Data extracts
____

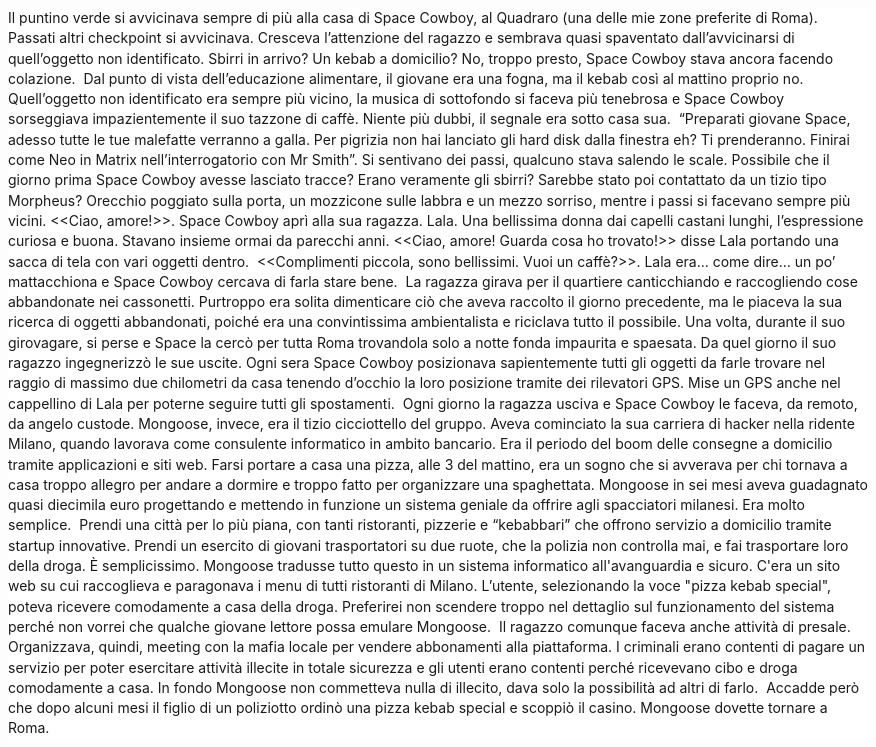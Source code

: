 Il puntino verde si avvicinava sempre di più alla casa di Space Cowboy, al Quadraro (una delle mie zone preferite di Roma). Passati altri checkpoint si avvicinava. Cresceva l’attenzione del ragazzo e sembrava quasi spaventato dall’avvicinarsi di quell’oggetto non identificato. Sbirri in arrivo? Un kebab a domicilio? No, troppo presto, Space Cowboy stava ancora facendo colazione.  Dal punto di vista dell’educazione alimentare, il giovane era una fogna, ma il kebab così al mattino proprio no.  Quell’oggetto non identificato era sempre più vicino, la musica di sottofondo si faceva più tenebrosa e Space Cowboy sorseggiava impazientemente il suo tazzone di caffè. Niente più dubbi, il segnale era sotto casa sua.  “Preparati giovane Space, adesso tutte le tue malefatte verranno a galla. Per pigrizia non hai lanciato gli hard disk dalla finestra eh? Ti prenderanno. Finirai come Neo in Matrix nell’interrogatorio con Mr Smith”. 
Si sentivano dei passi, qualcuno stava salendo le scale. Possibile che il giorno prima Space Cowboy avesse lasciato tracce? Erano veramente gli sbirri? Sarebbe stato poi contattato da un tizio tipo Morpheus? 
Orecchio poggiato sulla porta, un mozzicone sulle labbra e un mezzo sorriso, mentre i passi si facevano sempre più vicini.
<<Ciao, amore!>>.
Space Cowboy aprì alla sua ragazza. Lala.
Una bellissima donna dai capelli castani lunghi, l’espressione curiosa e buona. Stavano insieme ormai da parecchi anni.
<<Ciao, amore! Guarda cosa ho trovato!>> disse Lala portando una sacca di tela con vari oggetti dentro.  <<Complimenti piccola, sono bellissimi. Vuoi un caffè?>>.
Lala era… come dire… un po’ mattacchiona e Space Cowboy cercava di farla stare bene.  La ragazza girava per il quartiere canticchiando e raccogliendo cose abbandonate nei cassonetti. Purtroppo era solita dimenticare ciò che aveva raccolto il giorno precedente, ma le piaceva la sua ricerca di oggetti abbandonati, poiché era una convintissima ambientalista e riciclava tutto il possibile.
Una volta, durante il suo girovagare, si perse e Space la cercò per tutta Roma trovandola solo a notte fonda impaurita e spaesata. Da quel giorno il suo ragazzo ingegnerizzò le sue uscite. Ogni sera Space Cowboy posizionava sapientemente tutti gli oggetti da farle trovare nel raggio di massimo due chilometri da casa tenendo d’occhio la loro posizione tramite dei rilevatori GPS. Mise un GPS anche nel cappellino di Lala per poterne seguire tutti gli spostamenti.  Ogni giorno la ragazza usciva e Space Cowboy le faceva, da remoto, da angelo custode.
Mongoose, invece, era il tizio cicciottello del gruppo. Aveva cominciato la sua carriera di hacker nella ridente Milano, quando lavorava come consulente informatico in ambito bancario. Era il periodo del boom delle consegne a domicilio tramite applicazioni e siti web. Farsi portare a casa una pizza, alle 3 del mattino, era un sogno che si avverava per chi tornava a casa troppo allegro per andare a dormire e troppo fatto per organizzare una spaghettata.
Mongoose in sei mesi aveva guadagnato quasi diecimila euro progettando e mettendo in funzione un sistema geniale da offrire agli spacciatori milanesi. Era molto semplice.  Prendi una città per lo più piana, con tanti ristoranti, pizzerie e “kebabbari” che offrono servizio a domicilio tramite startup innovative. Prendi un esercito di giovani trasportatori su due ruote, che la polizia non controlla mai, e fai trasportare loro della droga. È semplicissimo. 
Mongoose tradusse tutto questo in un sistema informatico all'avanguardia e sicuro. C'era un sito web su cui raccoglieva e paragonava i menu di tutti ristoranti di Milano. L’utente, selezionando la voce "pizza kebab special", poteva ricevere comodamente a casa della droga. Preferirei non scendere troppo nel dettaglio sul funzionamento del sistema perché non vorrei che qualche giovane lettore possa emulare Mongoose.  Il ragazzo comunque faceva anche attività di presale. Organizzava, quindi, meeting con la mafia locale per vendere abbonamenti alla piattaforma. I criminali erano contenti di pagare un servizio per poter esercitare attività illecite in totale sicurezza e gli utenti erano contenti perché ricevevano cibo e droga comodamente a casa. In fondo Mongoose non commetteva nulla di illecito, dava solo la possibilità ad altri di farlo.  Accadde però che dopo alcuni mesi il figlio di un poliziotto ordinò una pizza kebab special e scoppiò il casino. Mongoose dovette tornare a Roma.
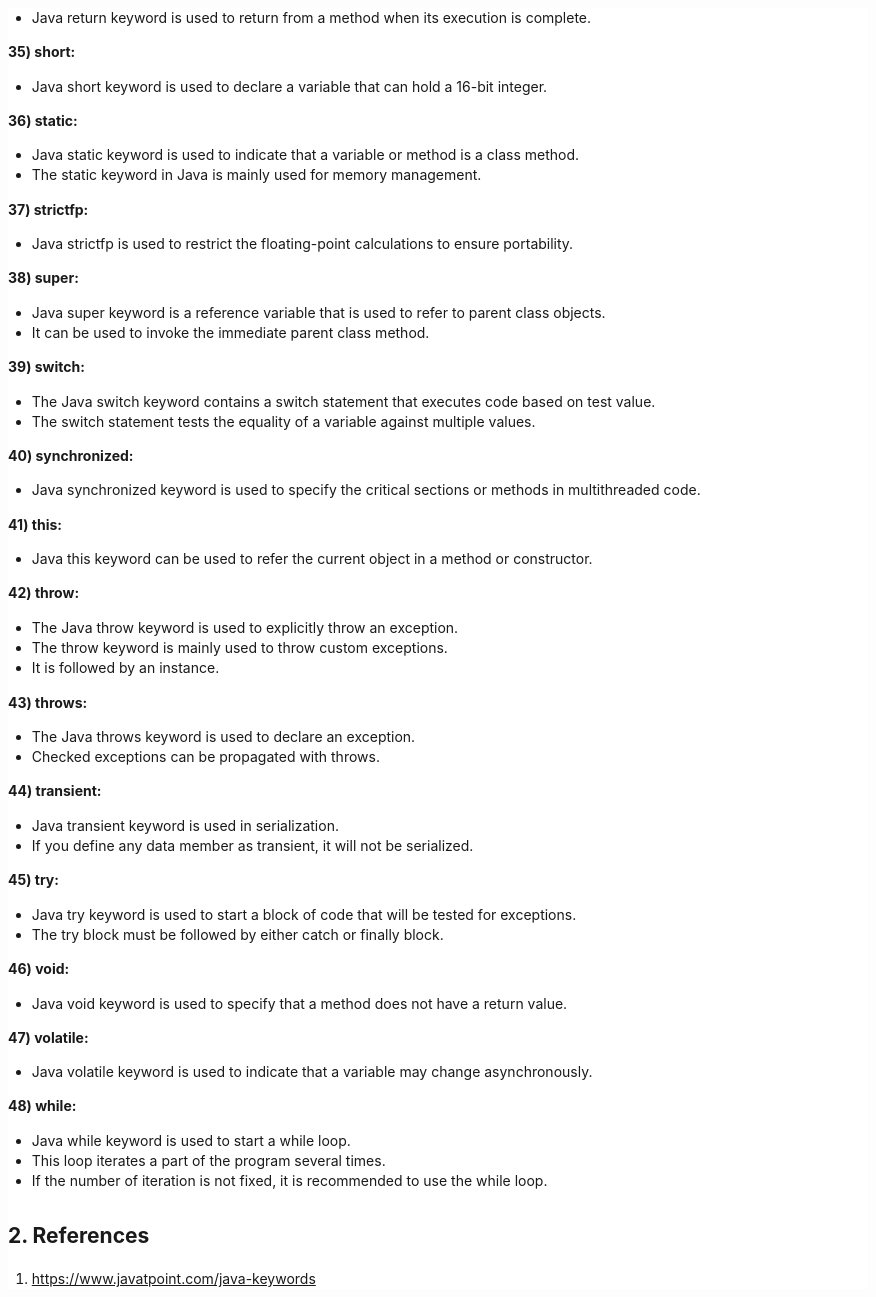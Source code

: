 -   Java return keyword is used to return from a method when its execution is complete.

**35) short:**

-   Java short keyword is used to declare a variable that can hold a 16-bit integer.

**36) static:**

-   Java static keyword is used to indicate that a variable or method is a class method.
-   The static keyword in Java is mainly used for memory management.

**37) strictfp:**

-   Java strictfp is used to restrict the floating-point calculations to ensure portability.

**38) super:**

-   Java super keyword is a reference variable that is used to refer to parent class objects.
-   It can be used to invoke the immediate parent class method.

**39) switch:**

-   The Java switch keyword contains a switch statement that executes code based on test value.
-   The switch statement tests the equality of a variable against multiple values.

**40) synchronized:**

-   Java synchronized keyword is used to specify the critical sections or methods in multithreaded code.

**41) this:**

-   Java this keyword can be used to refer the current object in a method or constructor.

**42) throw:**

-   The Java throw keyword is used to explicitly throw an exception.
-   The throw keyword is mainly used to throw custom exceptions.
-   It is followed by an instance.

**43) throws:**

-   The Java throws keyword is used to declare an exception.
-   Checked exceptions can be propagated with throws.

**44) transient:**

-   Java transient keyword is used in serialization.
-   If you define any data member as transient, it will not be serialized.

**45) try:**

-   Java try keyword is used to start a block of code that will be tested for exceptions.
-   The try block must be followed by either catch or finally block.

**46) void:**

-   Java void keyword is used to specify that a method does not have a return value.

**47) volatile:**

-   Java volatile keyword is used to indicate that a variable may change asynchronously.

**48) while:**

-   Java while keyword is used to start a while loop.
-   This loop iterates a part of the program several times.
-   If the number of iteration is not fixed, it is recommended to use the while loop.

## 2. References

1.  https://www.javatpoint.com/java-keywords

____

The task
The listing above must be printed again exactly, minus its pictures.

Task answer
Source code

: Il puntino verde si avvicinava sempre di più alla casa di Space Cowboy, al Quadraro (una delle mie zone preferite di Roma). Passati altri checkpoint si avvicinava. Cresceva l’attenzione del ragazzo e sembrava quasi spaventato dall’avvicinarsi di quell’oggetto non identificato. Sbirri in arrivo? Un kebab a domicilio? No, troppo presto, Space Cowboy stava ancora facendo colazione.  Dal punto di vista dell’educazione alimentare, il giovane era una fogna, ma il kebab così al mattino proprio no.  Quell’oggetto non identificato era sempre più vicino, la musica di sottofondo si faceva più tenebrosa e Space Cowboy sorseggiava impazientemente il suo tazzone di caffè. Niente più dubbi, il segnale era sotto casa sua.  “Preparati giovane Space, adesso tutte le tue malefatte verranno a galla. Per pigrizia non hai lanciato gli hard disk dalla finestra eh? Ti prenderanno. Finirai come Neo in Matrix nell’interrogatorio con Mr Smith”. 
Si sentivano dei passi, qualcuno stava salendo le scale. Possibile che il giorno prima Space Cowboy avesse lasciato tracce? Erano veramente gli sbirri? Sarebbe stato poi contattato da un tizio tipo Morpheus? 
Orecchio poggiato sulla porta, un mozzicone sulle labbra e un mezzo sorriso, mentre i passi si facevano sempre più vicini.
<<Ciao, amore!>>.
Space Cowboy aprì alla sua ragazza. Lala.
Una bellissima donna dai capelli castani lunghi, l’espressione curiosa e buona. Stavano insieme ormai da parecchi anni.
<<Ciao, amore! Guarda cosa ho trovato!>> disse Lala portando una sacca di tela con vari oggetti dentro.  <<Complimenti piccola, sono bellissimi. Vuoi un caffè?>>.
Lala era… come dire… un po’ mattacchiona e Space Cowboy cercava di farla stare bene.  La ragazza girava per il quartiere canticchiando e raccogliendo cose abbandonate nei cassonetti. Purtroppo era solita dimenticare ciò che aveva raccolto il giorno precedente, ma le piaceva la sua ricerca di oggetti abbandonati, poiché era una convintissima ambientalista e riciclava tutto il possibile.
Una volta, durante il suo girovagare, si perse e Space la cercò per tutta Roma trovandola solo a notte fonda impaurita e spaesata. Da quel giorno il suo ragazzo ingegnerizzò le sue uscite. Ogni sera Space Cowboy posizionava sapientemente tutti gli oggetti da farle trovare nel raggio di massimo due chilometri da casa tenendo d’occhio la loro posizione tramite dei rilevatori GPS. Mise un GPS anche nel cappellino di Lala per poterne seguire tutti gli spostamenti.  Ogni giorno la ragazza usciva e Space Cowboy le faceva, da remoto, da angelo custode.
Mongoose, invece, era il tizio cicciottello del gruppo. Aveva cominciato la sua carriera di hacker nella ridente Milano, quando lavorava come consulente informatico in ambito bancario. Era il periodo del boom delle consegne a domicilio tramite applicazioni e siti web. Farsi portare a casa una pizza, alle 3 del mattino, era un sogno che si avverava per chi tornava a casa troppo allegro per andare a dormire e troppo fatto per organizzare una spaghettata.
Mongoose in sei mesi aveva guadagnato quasi diecimila euro progettando e mettendo in funzione un sistema geniale da offrire agli spacciatori milanesi. Era molto semplice.  Prendi una città per lo più piana, con tanti ristoranti, pizzerie e “kebabbari” che offrono servizio a domicilio tramite startup innovative. Prendi un esercito di giovani trasportatori su due ruote, che la polizia non controlla mai, e fai trasportare loro della droga. È semplicissimo. 
Mongoose tradusse tutto questo in un sistema informatico all'avanguardia e sicuro. C'era un sito web su cui raccoglieva e paragonava i menu di tutti ristoranti di Milano. L’utente, selezionando la voce "pizza kebab special", poteva ricevere comodamente a casa della droga. Preferirei non scendere troppo nel dettaglio sul funzionamento del sistema perché non vorrei che qualche giovane lettore possa emulare Mongoose.  Il ragazzo comunque faceva anche attività di presale. Organizzava, quindi, meeting con la mafia locale per vendere abbonamenti alla piattaforma. I criminali erano contenti di pagare un servizio per poter esercitare attività illecite in totale sicurezza e gli utenti erano contenti perché ricevevano cibo e droga comodamente a casa. In fondo Mongoose non commetteva nulla di illecito, dava solo la possibilità ad altri di farlo.  Accadde però che dopo alcuni mesi il figlio di un poliziotto ordinò una pizza kebab special e scoppiò il casino. Mongoose dovette tornare a Roma.
Source code

: -   Java return keyword is used to return from a method when its execution is complete.

**35) short:**

-   Java short keyword is used to declare a variable that can hold a 16-bit integer.

**36) static:**

-   Java static keyword is used to indicate that a variable or method is a class method.
-   The static keyword in Java is mainly used for memory management.

**37) strictfp:**

-   Java strictfp is used to restrict the floating-point calculations to ensure portability.

**38) super:**

-   Java super keyword is a reference variable that is used to refer to parent class objects.
-   It can be used to invoke the immediate parent class method.

**39) switch:**

-   The Java switch keyword contains a switch statement that executes code based on test value.
-   The switch statement tests the equality of a variable against multiple values.

**40) synchronized:**

-   Java synchronized keyword is used to specify the critical sections or methods in multithreaded code.

**41) this:**

-   Java this keyword can be used to refer the current object in a method or constructor.

**42) throw:**

-   The Java throw keyword is used to explicitly throw an exception.
-   The throw keyword is mainly used to throw custom exceptions.
-   It is followed by an instance.

**43) throws:**

-   The Java throws keyword is used to declare an exception.
-   Checked exceptions can be propagated with throws.

**44) transient:**

-   Java transient keyword is used in serialization.
-   If you define any data member as transient, it will not be serialized.

**45) try:**

-   Java try keyword is used to start a block of code that will be tested for exceptions.
-   The try block must be followed by either catch or finally block.

**46) void:**

-   Java void keyword is used to specify that a method does not have a return value.

**47) volatile:**

-   Java volatile keyword is used to indicate that a variable may change asynchronously.

**48) while:**

-   Java while keyword is used to start a while loop.
-   This loop iterates a part of the program several times.
-   If the number of iteration is not fixed, it is recommended to use the while loop.

## 2. References

1.  https://www.javatpoint.com/java-keywords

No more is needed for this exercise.